如果满足以下条件，则该episode结束：

极角大于±12°

购物车位置大于±2.4

剧集长度大于 500

In [2]:
env_id = "CartPole-v1"
# Create the env
env = gym.make(env_id)

# Create the evaluation env
eval_env = gym.make(env_id)

# Get the state space and action space
s_size = env.observation_space.shape[0]
print(s_size)
a_size = env.action_space.n
print(a_size)

4
2


In [3]:
print("_____OBSERVATION SPACE_____ \n")
print("The State Space is: ", s_size)
print("Sample observation", env.observation_space.sample()) # Get a random observation

print("\n _____ACTION SPACE_____ \n")
print("The Action Space is: ", a_size)
print("Action Space Sample", env.action_space.sample()) # Take a random action

_____OBSERVATION SPACE_____ 

The State Space is:  4
Sample observation [-1.8286734e+00 -2.7030667e+38 -3.4430575e-01 -8.4396607e+37]

 _____ACTION SPACE_____ 

The Action Space is:  2
Action Space Sample 1


### 构建Reinforce架构

REINFORCE算法是一种基于策略的深度强化学习算法，它直接对策略进行优化以最大化预期回报。
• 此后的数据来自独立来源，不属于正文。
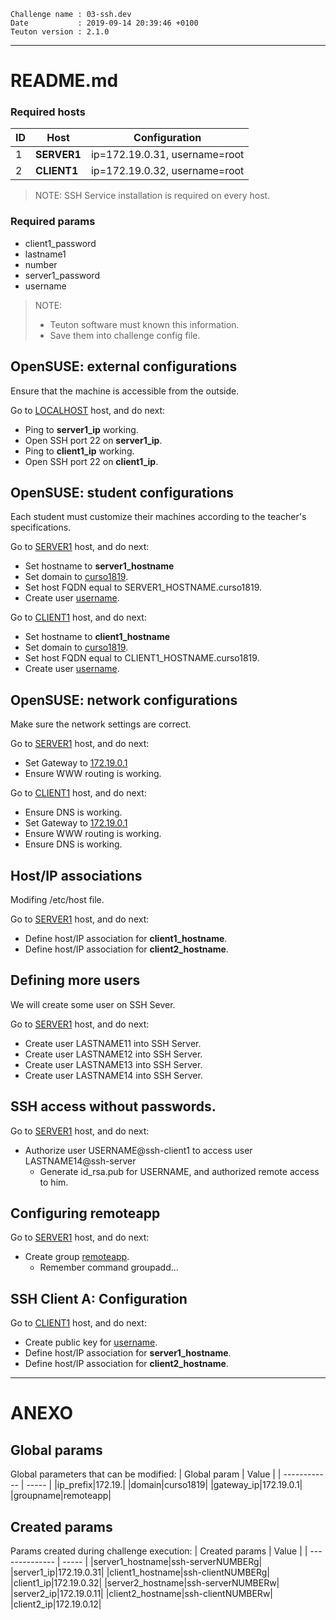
 ```
Challenge name : 03-ssh.dev
Date           : 2019-09-14 20:39:46 +0100
Teuton version : 2.1.0
```
---
# README.md

### Required hosts

| ID | Host | Configuration |
| -- | ---- | ------------- |
|1|**SERVER1**|ip=172.19.0.31, username=root|
|2|**CLIENT1**|ip=172.19.0.32, username=root|

> NOTE: SSH Service installation is required on every host.

### Required params
* client1_password
* lastname1
* number
* server1_password
* username

> NOTE:
> * Teuton software must known this information.
> * Save them into challenge config file.

## OpenSUSE: external configurations

Ensure that the machine is accessible from the outside.


Go to [LOCALHOST](#required-hosts) host, and do next:
* Ping to **server1_ip** working.
* Open SSH port 22 on **server1_ip**.
* Ping to **client1_ip** working.
* Open SSH port 22 on **client1_ip**.

## OpenSUSE: student configurations

Each student must customize their machines according to the teacher's specifications.


Go to [SERVER1](#required-hosts) host, and do next:
* Set hostname to **server1_hostname**
* Set domain to [curso1819](#ANEXO).
* Set host FQDN equal to SERVER1_HOSTNAME.curso1819.
* Create user [username](#required-params).

Go to [CLIENT1](#required-hosts) host, and do next:
* Set hostname to **client1_hostname**
* Set domain to [curso1819](#ANEXO).
* Set host FQDN equal to CLIENT1_HOSTNAME.curso1819.
* Create user [username](#required-params).

## OpenSUSE: network configurations

Make sure the network settings are correct.


Go to [SERVER1](#required-hosts) host, and do next:
* Set Gateway to [172.19.0.1](#ANEXO)
* Ensure WWW routing is working.

Go to [CLIENT1](#required-hosts) host, and do next:
* Ensure DNS is working.
* Set Gateway to [172.19.0.1](#ANEXO)
* Ensure WWW routing is working.
* Ensure DNS is working.

## Host/IP associations

Modifing /etc/host file.


Go to [SERVER1](#required-hosts) host, and do next:
* Define host/IP association for **client1_hostname**.
* Define host/IP association for **client2_hostname**.

## Defining more users

We will create some user on SSH Sever.


Go to [SERVER1](#required-hosts) host, and do next:
* Create user LASTNAME11 into SSH Server.
* Create user LASTNAME12 into SSH Server.
* Create user LASTNAME13 into SSH Server.
* Create user LASTNAME14 into SSH Server.

## SSH access without passwords.


Go to [SERVER1](#required-hosts) host, and do next:
* Authorize user USERNAME@ssh-client1 to access user LASTNAME14@ssh-server
    * Generate id_rsa.pub for USERNAME, and authorized remote access to him.

## Configuring remoteapp


Go to [SERVER1](#required-hosts) host, and do next:
* Create group [remoteapp](#ANEXO).
    * Remember command groupadd...

## SSH Client A: Configuration


Go to [CLIENT1](#required-hosts) host, and do next:
* Create public key for [username](#required-params).
* Define host/IP association for **server1_hostname**.
* Define host/IP association for **client2_hostname**.

---
# ANEXO

## Global params

Global parameters that can be modified:
| Global param | Value |
| ------------ | ----- |
|ip_prefix|172.19.|
|domain|curso1819|
|gateway_ip|172.19.0.1|
|groupname|remoteapp|

## Created params

Params created during challenge execution:
| Created params | Value |
| -------------- | ----- |
|server1_hostname|ssh-serverNUMBERg|
|server1_ip|172.19.0.31|
|client1_hostname|ssh-clientNUMBERg|
|client1_ip|172.19.0.32|
|server2_hostname|ssh-serverNUMBERw|
|server2_ip|172.19.0.11|
|client2_hostname|ssh-clientNUMBERw|
|client2_ip|172.19.0.12|
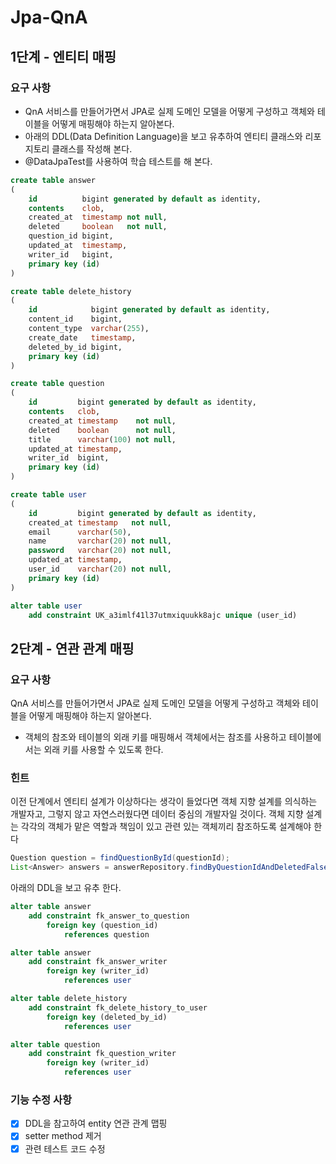 # Jpa-QnA
## 1단계 - 엔티티 매핑
### 요구 사항
* QnA 서비스를 만들어가면서 JPA로 실제 도메인 모델을 어떻게 구성하고 객체와 테이블을 어떻게 매핑해야 하는지 알아본다.
* 아래의 DDL(Data Definition Language)을 보고 유추하여 엔티티 클래스와 리포지토리 클래스를 작성해 본다.
* @DataJpaTest를 사용하여 학습 테스트를 해 본다.
```sql
create table answer
(
    id          bigint generated by default as identity,
    contents    clob,
    created_at  timestamp not null,
    deleted     boolean   not null,
    question_id bigint,
    updated_at  timestamp,
    writer_id   bigint,
    primary key (id)
)

create table delete_history
(
    id            bigint generated by default as identity,
    content_id    bigint,
    content_type  varchar(255),
    create_date   timestamp,
    deleted_by_id bigint,
    primary key (id)
)

create table question
(
    id         bigint generated by default as identity,
    contents   clob,
    created_at timestamp    not null,
    deleted    boolean      not null,
    title      varchar(100) not null,
    updated_at timestamp,
    writer_id  bigint,
    primary key (id)
)

create table user
(
    id         bigint generated by default as identity,
    created_at timestamp   not null,
    email      varchar(50),
    name       varchar(20) not null,
    password   varchar(20) not null,
    updated_at timestamp,
    user_id    varchar(20) not null,
    primary key (id)
)

alter table user
    add constraint UK_a3imlf41l37utmxiquukk8ajc unique (user_id)
```
## 2단계 - 연관 관계 매핑
### 요구 사항
QnA 서비스를 만들어가면서 JPA로 실제 도메인 모델을 어떻게 구성하고 객체와 테이블을 어떻게 매핑해야 하는지 알아본다.
* 객체의 참조와 테이블의 외래 키를 매핑해서 객체에서는 참조를 사용하고 테이블에서는 외래 키를 사용할 수 있도록 한다.
### 힌트
이전 단계에서 엔티티 설계가 이상하다는 생각이 들었다면 객체 지향 설계를 의식하는 개발자고, 그렇지 않고 자연스러웠다면 데이터 중심의 개발자일 것이다. 객체 지향 설계는 각각의 객체가 맡은 역할과 책임이 있고 관련 있는 객체끼리 참조하도록 설계해야 한다
```java
Question question = findQuestionById(questionId);
List<Answer> answers = answerRepository.findByQuestionIdAndDeletedFalse(questionId);
```
아래의 DDL을 보고 유추 한다.
```sql
alter table answer
    add constraint fk_answer_to_question
        foreign key (question_id)
            references question

alter table answer
    add constraint fk_answer_writer
        foreign key (writer_id)
            references user

alter table delete_history
    add constraint fk_delete_history_to_user
        foreign key (deleted_by_id)
            references user

alter table question
    add constraint fk_question_writer
        foreign key (writer_id)
            references user
```

### 기능 수정 사항
* [X] DDL을 참고하여 entity 연관 관계 맵핑
* [X] setter method 제거
* [X] 관련 테스트 코드 수정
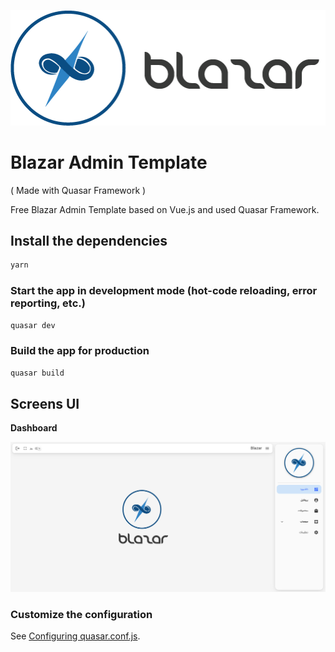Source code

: ![Blazar](src/assets/Blazar-logo-git.png?raw=true "Screenshot")


# Blazar Admin Template
( Made with Quasar Framework )

Free Blazar Admin Template based on Vue.js and used Quasar Framework.

## Install the dependencies
```bash
yarn
```

### Start the app in development mode (hot-code reloading, error reporting, etc.)
```bash
quasar dev
```


### Build the app for production
```bash
quasar build
```

## Screens UI
**Dashboard**

![Alt text](src/assets/Demo/Dashboard.png?raw=true "Screenshot")

### Customize the configuration
See [Configuring quasar.conf.js](https://quasar.dev/quasar-cli/quasar-conf-js).

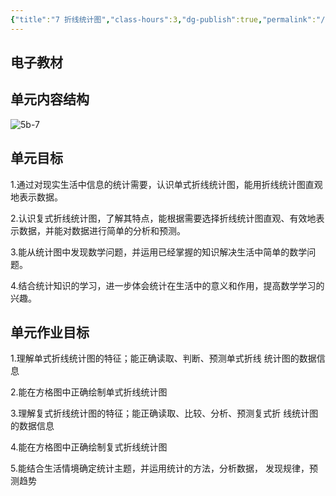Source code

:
 ```yaml
---
{"title":"7 折线统计图","class-hours":3,"dg-publish":true,"permalink":"/4 单元教学/5B 五下/7 折线统计图/","dgPassFrontmatter":true,"noteIcon":""}
---
```



## 电子教材


## 单元内容结构

![5b-7](https://r2.edui123.com/2023/04/5b-7.png)

## 单元目标

1.通过对现实生活中信息的统计需要，认识单式折线统计图，能用折线统计图直观地表示数据。

2.认识复式折线统计图，了解其特点，能根据需要选择折线统计图直观、有效地表示数据，并能对数据进行简单的分析和预测。

3.能从统计图中发现数学问题，并运用已经掌握的知识解决生活中简单的数学问题。

4.结合统计知识的学习，进一步体会统计在生活中的意义和作用，提高数学学习的兴趣。

## 单元作业目标

1.理解单式折线统计图的特征；能正确读取、判断、预测单式折线 统计图的数据信息

2.能在方格图中正确绘制单式折线统计图

3.理解复式折线统计图的特征；能正确读取、比较、分析、预测复式折 线统计图的数据信息

4.能在方格图中正确绘制复式折线统计图

5.能结合生活情境确定统计主题，并运用统计的方法，分析数据， 发现规律，预测趋势
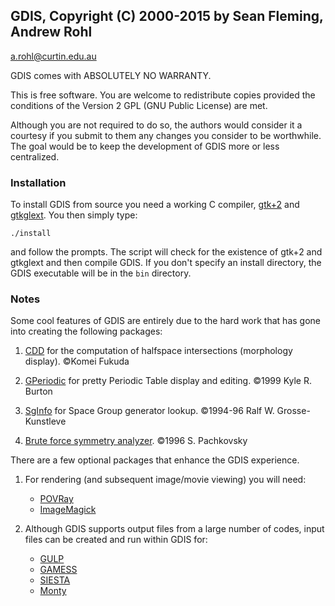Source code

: ## GDIS, Copyright (C) 2000-2015 by Sean Fleming, Andrew Rohl

<a.rohl@curtin.edu.au>

GDIS comes with ABSOLUTELY NO WARRANTY.

This is free software. You are welcome to redistribute copies provided the conditions of the Version 2 GPL (GNU Public License) are met.

Although you are not required to do so, the authors would consider it a courtesy if you submit to them any changes you consider to be worthwhile. The goal would be to keep the development of GDIS more
or less centralized.

### Installation

To install GDIS from source you need a working C compiler, [gtk+2](http://www.gtk.org) and [gtkglext](https://projects.gnome.org/gtkglext/index.html). You then simply type:
```
./install
```
and follow the prompts. The script will check for the existence of gtk+2 and  gtkglext and then compile GDIS. If you don't specify an install directory, the GDIS executable will be in the `bin` directory.
 
### Notes

Some cool features of GDIS are entirely due to the hard work that has gone into creating the following packages:

1. [CDD](http://www.inf.ethz.ch/personal/fukudak/cdd_home/) for the computation of halfspace intersections (morphology display).
	&copy;Komei Fukuda

2. [GPeriodic](http://www.frantz.fi/software/gperiodic.php) for pretty Periodic Table display and editing.
	&copy;1999 Kyle R. Burton 

3. [SgInfo](http://cci.lbl.gov/sginfo/) for Space Group generator lookup.
	&copy;1994-96 Ralf W. Grosse-Kunstleve

4. [Brute force symmetry analyzer](http://www.cobalt.chem.ucalgary.ca/ps/symmetry/).
	&copy;1996 S. Pachkovsky 

There are a few optional packages that enhance the GDIS experience.

1. For rendering (and subsequent image/movie viewing) you will need:
	- [POVRay](http://www.povray.org)
	- [ImageMagick](http://imagemagick.org)

2. Although GDIS supports output files from a large number of codes, input files can be created and run within GDIS for:
	- [GULP](http://nanochemistry.curtin.edu.au/gulp/)
	- [GAMESS](http://www.msg.chem.iastate.edu/GAMESS/)
	- [SIESTA](http://departments.icmab.es/leem/siesta/)
	- [Monty](http://www.vsc.science.ru.nl/deij/monty.html)



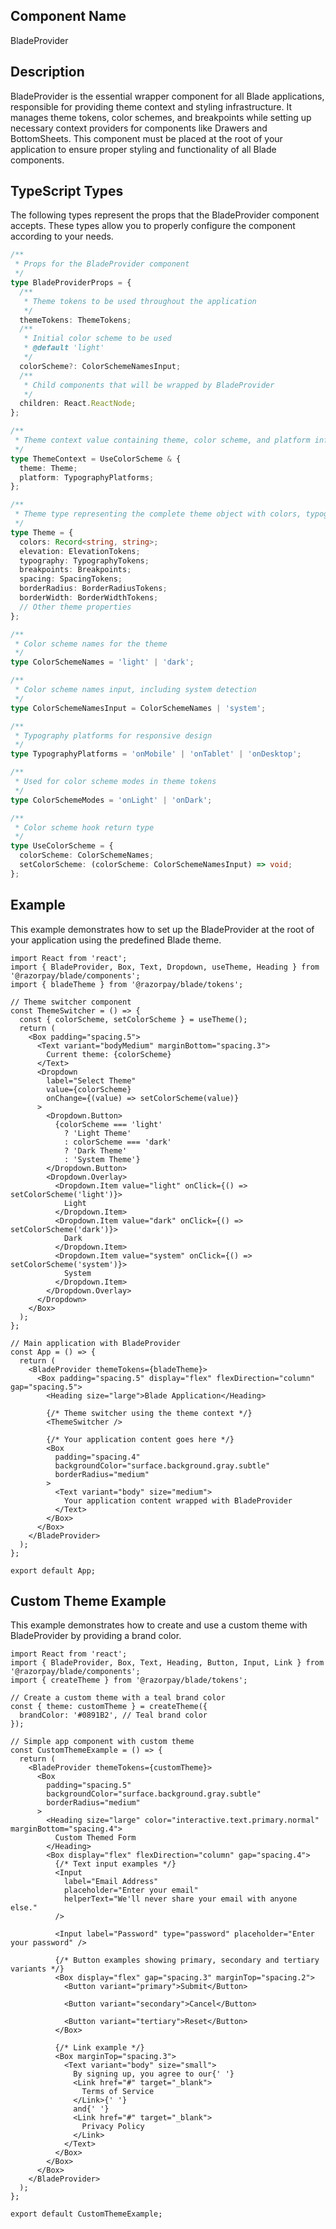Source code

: ## Component Name

BladeProvider

## Description

BladeProvider is the essential wrapper component for all Blade applications, responsible for providing theme context and styling infrastructure. It manages theme tokens, color schemes, and breakpoints while setting up necessary context providers for components like Drawers and BottomSheets. This component must be placed at the root of your application to ensure proper styling and functionality of all Blade components.

## TypeScript Types

The following types represent the props that the BladeProvider component accepts. These types allow you to properly configure the component according to your needs.

```typescript
/**
 * Props for the BladeProvider component
 */
type BladeProviderProps = {
  /**
   * Theme tokens to be used throughout the application
   */
  themeTokens: ThemeTokens;
  /**
   * Initial color scheme to be used
   * @default 'light'
   */
  colorScheme?: ColorSchemeNamesInput;
  /**
   * Child components that will be wrapped by BladeProvider
   */
  children: React.ReactNode;
};

/**
 * Theme context value containing theme, color scheme, and platform information
 */
type ThemeContext = UseColorScheme & {
  theme: Theme;
  platform: TypographyPlatforms;
};

/**
 * Theme type representing the complete theme object with colors, typography, etc.
 */
type Theme = {
  colors: Record<string, string>;
  elevation: ElevationTokens;
  typography: TypographyTokens;
  breakpoints: Breakpoints;
  spacing: SpacingTokens;
  borderRadius: BorderRadiusTokens;
  borderWidth: BorderWidthTokens;
  // Other theme properties
};

/**
 * Color scheme names for the theme
 */
type ColorSchemeNames = 'light' | 'dark';

/**
 * Color scheme names input, including system detection
 */
type ColorSchemeNamesInput = ColorSchemeNames | 'system';

/**
 * Typography platforms for responsive design
 */
type TypographyPlatforms = 'onMobile' | 'onTablet' | 'onDesktop';

/**
 * Used for color scheme modes in theme tokens
 */
type ColorSchemeModes = 'onLight' | 'onDark';

/**
 * Color scheme hook return type
 */
type UseColorScheme = {
  colorScheme: ColorSchemeNames;
  setColorScheme: (colorScheme: ColorSchemeNamesInput) => void;
};
```

## Example
This example demonstrates how to set up the BladeProvider at the root of your application using the predefined Blade theme.

```tsx
import React from 'react';
import { BladeProvider, Box, Text, Dropdown, useTheme, Heading } from '@razorpay/blade/components';
import { bladeTheme } from '@razorpay/blade/tokens';

// Theme switcher component
const ThemeSwitcher = () => {
  const { colorScheme, setColorScheme } = useTheme();
  return (
    <Box padding="spacing.5">
      <Text variant="bodyMedium" marginBottom="spacing.3">
        Current theme: {colorScheme}
      </Text>
      <Dropdown
        label="Select Theme"
        value={colorScheme}
        onChange={(value) => setColorScheme(value)}
      >
        <Dropdown.Button>
          {colorScheme === 'light'
            ? 'Light Theme'
            : colorScheme === 'dark'
            ? 'Dark Theme'
            : 'System Theme'}
        </Dropdown.Button>
        <Dropdown.Overlay>
          <Dropdown.Item value="light" onClick={() => setColorScheme('light')}>
            Light
          </Dropdown.Item>
          <Dropdown.Item value="dark" onClick={() => setColorScheme('dark')}>
            Dark
          </Dropdown.Item>
          <Dropdown.Item value="system" onClick={() => setColorScheme('system')}>
            System
          </Dropdown.Item>
        </Dropdown.Overlay>
      </Dropdown>
    </Box>
  );
};

// Main application with BladeProvider
const App = () => {
  return (
    <BladeProvider themeTokens={bladeTheme}>
      <Box padding="spacing.5" display="flex" flexDirection="column" gap="spacing.5">
        <Heading size="large">Blade Application</Heading>

        {/* Theme switcher using the theme context */}
        <ThemeSwitcher />

        {/* Your application content goes here */}
        <Box
          padding="spacing.4"
          backgroundColor="surface.background.gray.subtle"
          borderRadius="medium"
        >
          <Text variant="body" size="medium">
            Your application content wrapped with BladeProvider
          </Text>
        </Box>
      </Box>
    </BladeProvider>
  );
};

export default App;
```

## Custom Theme Example
This example demonstrates how to create and use a custom theme with BladeProvider by providing a brand color.

```tsx
import React from 'react';
import { BladeProvider, Box, Text, Heading, Button, Input, Link } from '@razorpay/blade/components';
import { createTheme } from '@razorpay/blade/tokens';

// Create a custom theme with a teal brand color
const { theme: customTheme } = createTheme({
  brandColor: '#0891B2', // Teal brand color
});

// Simple app component with custom theme
const CustomThemeExample = () => {
  return (
    <BladeProvider themeTokens={customTheme}>
      <Box
        padding="spacing.5"
        backgroundColor="surface.background.gray.subtle"
        borderRadius="medium"
      >
        <Heading size="large" color="interactive.text.primary.normal" marginBottom="spacing.4">
          Custom Themed Form
        </Heading>
        <Box display="flex" flexDirection="column" gap="spacing.4">
          {/* Text input examples */}
          <Input
            label="Email Address"
            placeholder="Enter your email"
            helperText="We'll never share your email with anyone else."
          />

          <Input label="Password" type="password" placeholder="Enter your password" />

          {/* Button examples showing primary, secondary and tertiary variants */}
          <Box display="flex" gap="spacing.3" marginTop="spacing.2">
            <Button variant="primary">Submit</Button>

            <Button variant="secondary">Cancel</Button>

            <Button variant="tertiary">Reset</Button>
          </Box>

          {/* Link example */}
          <Box marginTop="spacing.3">
            <Text variant="body" size="small">
              By signing up, you agree to our{' '}
              <Link href="#" target="_blank">
                Terms of Service
              </Link>{' '}
              and{' '}
              <Link href="#" target="_blank">
                Privacy Policy
              </Link>
            </Text>
          </Box>
        </Box>
      </Box>
    </BladeProvider>
  );
};

export default CustomThemeExample;
```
这种算法属于蒙特卡罗方法，因为它依赖于完整的序列样本来更新策略。下面是REINFORCE算法的主要组成部分和工作流程：

1. **策略表示**：REINFORCE算法通过参数化的策略来操作，通常表示为πθ(a|s)，其中s表示状态，a表示动作，θ表示策略参数。这个策略可以用任何具有可微分参数的模型来表示，如神经网络。

2. **目标函数**：它的目标是最大化预期回报的期望值，即策略的好坏由其获得的回报来衡量。回报是从某状态开始，按照策略πθ采取行动直到终止状态所获得的累积奖励。

3. **梯度上升**：为了最大化目标函数，REINFORCE算法使用梯度上升方法来更新策略参数θ。策略梯度定理提供了一种计算目标函数梯度的方法，即通过采样得到的回报来估计。

4. **策略梯度定理**：根据策略梯度定理，策略的梯度可以表示为期望回报的梯度与对数策略的乘积。这意味着可以通过增加高回报动作的概率并减少低回报动作的概率来优化策略。

5. **算法步骤**：
   - 初始化策略参数θ。
   - 通过当前策略πθ在环境中执行多个完整的序列（或称为episode），收集状态、动作和奖励的序列。
   - 对于每一个episode，计算每一步的累积回报（从该步骤到序列结束的奖励总和）。
   - 对每一步，计算策略梯度，并根据这些梯度进行参数θ的更新。更新是通过加上步长（学习率）乘以策略梯度来实现的，以期最大化累积回报。
   - 重复上述过程，直到策略收敛（即参数θ的变化非常小或达到预设的迭代次数）。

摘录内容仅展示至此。